◆ WORK REQUEST
Your job is to return the whole listing unchanged while skipping its images.

◆ DATA
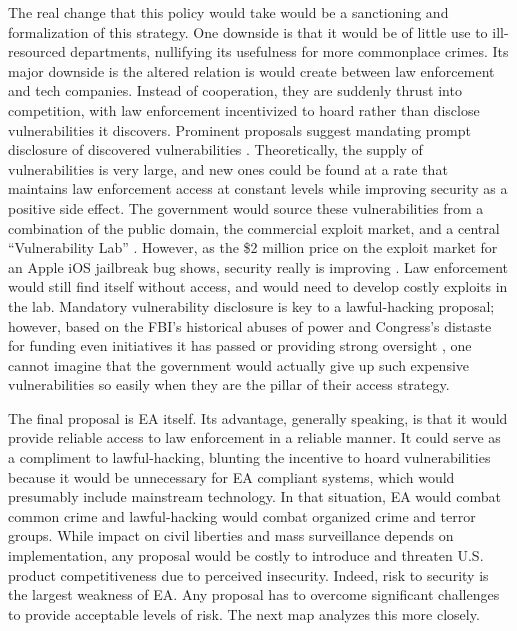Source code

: The real change that this policy would take would be a sanctioning and formalization of this strategy. One downside is
that it would be of little use to ill-resourced departments, nullifying its usefulness for more commonplace crimes. Its
major downside is the altered relation is would create between law enforcement and tech companies. Instead of
cooperation, they are suddenly thrust into competition, with law enforcement incentivized to hoard rather than disclose
vulnerabilities it discovers. Prominent proposals suggest mandating prompt disclosure of discovered vulnerabilities
\cite{bellovin_lawful_2013} \cite{hennessey_lawful_2016}. Theoretically, the supply of vulnerabilities is very large,
and new ones could be found at a rate that maintains law enforcement access at constant levels while improving security
as a positive side effect. The government would source these vulnerabilities from a combination of the public domain,
the commercial exploit market, and a central ``Vulnerability Lab'' \cite{bellovin_lawful_2013}. However, as the \$2
million price on the exploit market for an Apple iOS jailbreak bug shows, security really is improving
\cite{goodin_zeroday_2019}. Law enforcement would still find itself without access, and would need to develop costly
exploits in the lab. Mandatory vulnerability disclosure is key to a \ac{lawful-hacking} proposal; however, based on the
\ac{FBI}'s historical abuses of power \cite{shamsi_2011} and Congress's distaste for funding even initiatives it has
passed \cite{keller_internet_2019} or providing strong oversight \cite{johnson_congressional_2004}, one cannot imagine
that the government would actually give up such expensive vulnerabilities so easily when they are the pillar of their
access strategy.

The final proposal is \ac{EA} itself. Its advantage, generally speaking, is that it would provide reliable access to law
enforcement in a reliable manner. It could serve as a compliment to \ac{lawful-hacking}, blunting the incentive to hoard
vulnerabilities because it would be unnecessary for \ac{EA} compliant systems, which would presumably include mainstream
technology. In that situation, \ac{EA} would combat common crime and \ac{lawful-hacking} would combat organized crime
and terror groups. While impact on civil liberties and mass surveillance depends on implementation, any proposal would
be costly to introduce and threaten U.S. product competitiveness due to perceived insecurity. Indeed, risk to security
is the largest weakness of \ac{EA}. Any proposal has to overcome significant challenges to provide acceptable levels of
risk. The next map analyzes this more closely.


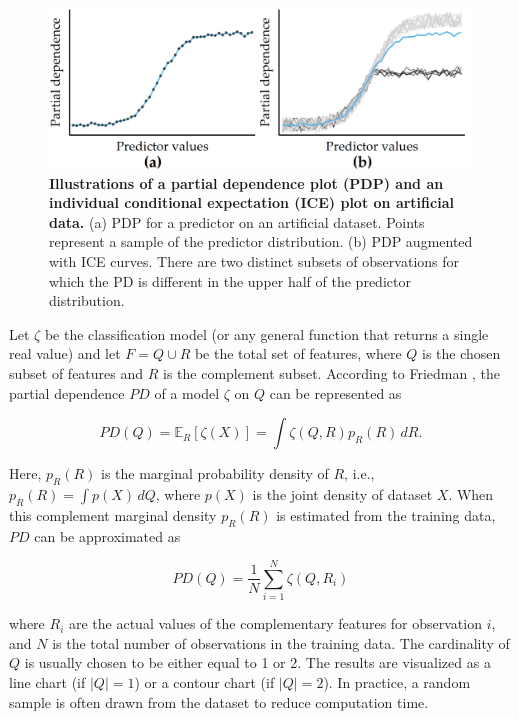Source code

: \documentclass[
  oneside]{book}
\begin{document}
\begin{figure}[htb]

{\centering \includegraphics[width=0.75\linewidth]{figures/08-pd-intro} 

}

\caption{\textbf{Illustrations of a partial dependence plot (PDP) and an individual conditional expectation (ICE) plot on artificial data.} (a) PDP for a predictor on an artificial dataset. Points represent a sample of the predictor distribution. (b) PDP augmented with ICE curves. There are two distinct subsets of observations for which the PD is different in the upper half of the predictor distribution.}\label{fig:08-pd-intro}
\end{figure}

Let \(\zeta\) be the classification model (or any general function that returns a single real value) and let \(F=Q\cup R\) be the total set of features, where \(Q\) is the chosen subset of features and \(R\) is the complement subset.
According to Friedman \autocite{Friedman:PDP2001}, the partial dependence \(PD\) of a model \(\zeta\) on \(Q\) can be represented as

\begin{equation}
PD(Q)=\mathbb{E}_{R}\left[\zeta(X)\right]=\int\zeta(Q,R)p_R(R)\,dR.
\label{eq:pd}
\end{equation}

Here, \(p_R(R)\) is the marginal probability density of \(R\), i.e., \(p_R(R)=\int p(X)\,dQ\), where \(p(X)\) is the joint density of dataset \(X\).
When this complement marginal density \(p_R(R)\) is estimated from the training data, \(PD\) can be approximated as

\begin{equation}
PD(Q)=\frac{1}{N}\sum_{i=1}^N \zeta(Q,R_{i})
\label{eq:pd-approx}
\end{equation}

where \(R_i\) are the actual values of the complementary features for observation \(i\), and \(N\) is the total number of observations in the training data.
The cardinality of \(Q\) is usually chosen to be either equal to 1 or 2.
The results are visualized as a line chart (if \(|Q|=1\)) or a contour chart (if \(|Q|=2\)).
In practice, a random sample is often drawn from the dataset to reduce computation time.
\end{document}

◆ FINAL ANSWER
Source code

: The real change that this policy would take would be a sanctioning and formalization of this strategy. One downside is
that it would be of little use to ill-resourced departments, nullifying its usefulness for more commonplace crimes. Its
major downside is the altered relation is would create between law enforcement and tech companies. Instead of
cooperation, they are suddenly thrust into competition, with law enforcement incentivized to hoard rather than disclose
vulnerabilities it discovers. Prominent proposals suggest mandating prompt disclosure of discovered vulnerabilities
\cite{bellovin_lawful_2013} \cite{hennessey_lawful_2016}. Theoretically, the supply of vulnerabilities is very large,
and new ones could be found at a rate that maintains law enforcement access at constant levels while improving security
as a positive side effect. The government would source these vulnerabilities from a combination of the public domain,
the commercial exploit market, and a central ``Vulnerability Lab'' \cite{bellovin_lawful_2013}. However, as the \$2
million price on the exploit market for an Apple iOS jailbreak bug shows, security really is improving
\cite{goodin_zeroday_2019}. Law enforcement would still find itself without access, and would need to develop costly
exploits in the lab. Mandatory vulnerability disclosure is key to a \ac{lawful-hacking} proposal; however, based on the
\ac{FBI}'s historical abuses of power \cite{shamsi_2011} and Congress's distaste for funding even initiatives it has
passed \cite{keller_internet_2019} or providing strong oversight \cite{johnson_congressional_2004}, one cannot imagine
that the government would actually give up such expensive vulnerabilities so easily when they are the pillar of their
access strategy.

The final proposal is \ac{EA} itself. Its advantage, generally speaking, is that it would provide reliable access to law
enforcement in a reliable manner. It could serve as a compliment to \ac{lawful-hacking}, blunting the incentive to hoard
vulnerabilities because it would be unnecessary for \ac{EA} compliant systems, which would presumably include mainstream
technology. In that situation, \ac{EA} would combat common crime and \ac{lawful-hacking} would combat organized crime
and terror groups. While impact on civil liberties and mass surveillance depends on implementation, any proposal would
be costly to introduce and threaten U.S. product competitiveness due to perceived insecurity. Indeed, risk to security
is the largest weakness of \ac{EA}. Any proposal has to overcome significant challenges to provide acceptable levels of
risk. The next map analyzes this more closely.


Source code

: \documentclass[
  oneside]{book}
\begin{document}
\begin{figure}[htb]

{\centering \includegraphics[width=0.75\linewidth]{figures/08-pd-intro} 

}

\caption{\textbf{Illustrations of a partial dependence plot (PDP) and an individual conditional expectation (ICE) plot on artificial data.} (a) PDP for a predictor on an artificial dataset. Points represent a sample of the predictor distribution. (b) PDP augmented with ICE curves. There are two distinct subsets of observations for which the PD is different in the upper half of the predictor distribution.}\label{fig:08-pd-intro}
\end{figure}

Let \(\zeta\) be the classification model (or any general function that returns a single real value) and let \(F=Q\cup R\) be the total set of features, where \(Q\) is the chosen subset of features and \(R\) is the complement subset.
According to Friedman \autocite{Friedman:PDP2001}, the partial dependence \(PD\) of a model \(\zeta\) on \(Q\) can be represented as

\begin{equation}
PD(Q)=\mathbb{E}_{R}\left[\zeta(X)\right]=\int\zeta(Q,R)p_R(R)\,dR.
\label{eq:pd}
\end{equation}

Here, \(p_R(R)\) is the marginal probability density of \(R\), i.e., \(p_R(R)=\int p(X)\,dQ\), where \(p(X)\) is the joint density of dataset \(X\).
When this complement marginal density \(p_R(R)\) is estimated from the training data, \(PD\) can be approximated as

\begin{equation}
PD(Q)=\frac{1}{N}\sum_{i=1}^N \zeta(Q,R_{i})
\label{eq:pd-approx}
\end{equation}

where \(R_i\) are the actual values of the complementary features for observation \(i\), and \(N\) is the total number of observations in the training data.
The cardinality of \(Q\) is usually chosen to be either equal to 1 or 2.
The results are visualized as a line chart (if \(|Q|=1\)) or a contour chart (if \(|Q|=2\)).
In practice, a random sample is often drawn from the dataset to reduce computation time.
\end{document}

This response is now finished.